Stored data entries
########################################

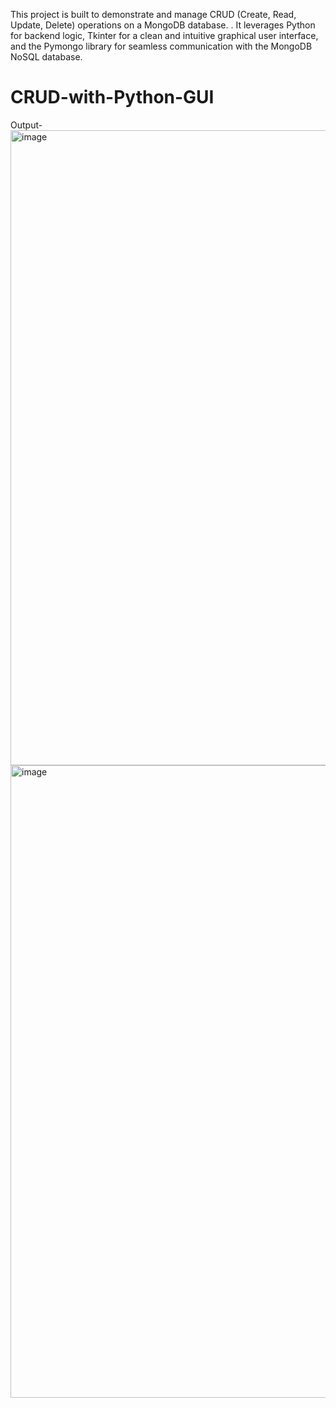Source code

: This project is built to demonstrate and manage CRUD (Create, Read, Update, Delete) operations on a MongoDB database. . It leverages Python for backend logic, Tkinter for a clean and intuitive graphical user interface, and the Pymongo library for seamless communication with the MongoDB NoSQL database.
# CRUD-with-Python-GUI
Output-
<img width="1919" height="1016" alt="image" src="https://github.com/user-attachments/assets/85970e7e-fb4c-42cc-ad29-8b5b4401cf7b" />
<img width="1919" height="1012" alt="image" src="https://github.com/user-attachments/assets/2f5109fc-72b4-419c-80a9-aa1c5a0a18f7" />

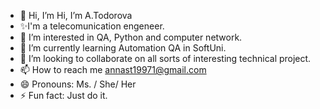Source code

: - 👋 Hi, I’m  Hi, I’m A.Todorova
- ✨I'm a telecomunication engeneer.
- 👀 I’m interested in QA, Python and computer network.
- 🌱 I’m currently learning Automation QA in SoftUni.
- 💞️ I’m looking to collaborate on all sorts of interesting technical project.
- 📫 How to reach me annast19971@gmail.com
- 😄 Pronouns: Ms. / She/ Her
- ⚡ Fun fact: Just do it.


<!---
annastt/annastt is a ✨ special  repository because its `README.md` (this file) appears on your GitHub profile.
You can click the Preview link to take a look at your changes.
--->
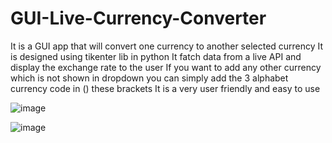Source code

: # GUI-Live-Currency-Converter
It is a GUI app that will convert one currency to another selected currency
It is designed using tikenter lib in python
It fatch data from a live API and display the exchange rate to the user
If you want to add any other currency which is not shown in dropdown you can simply add the 3 alphabet currency code in () these brackets
It is a very user friendly and easy to use

![image](https://user-images.githubusercontent.com/88261220/232519204-4579b2d5-d057-4192-877f-f37f682e2830.png)

![image](https://user-images.githubusercontent.com/88261220/232519492-5785c7c2-1662-4758-899c-87e45679d110.png)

########################################

- [WORK TO COMPLETE] Copy every line of the entries in which "CRUD" can be found.

- [RESPONSE AREA]
: This project is built to demonstrate and manage CRUD (Create, Read, Update, Delete) operations on a MongoDB database. . It leverages Python for backend logic, Tkinter for a clean and intuitive graphical user interface, and the Pymongo library for seamless communication with the MongoDB NoSQL database.
# CRUD-with-Python-GUI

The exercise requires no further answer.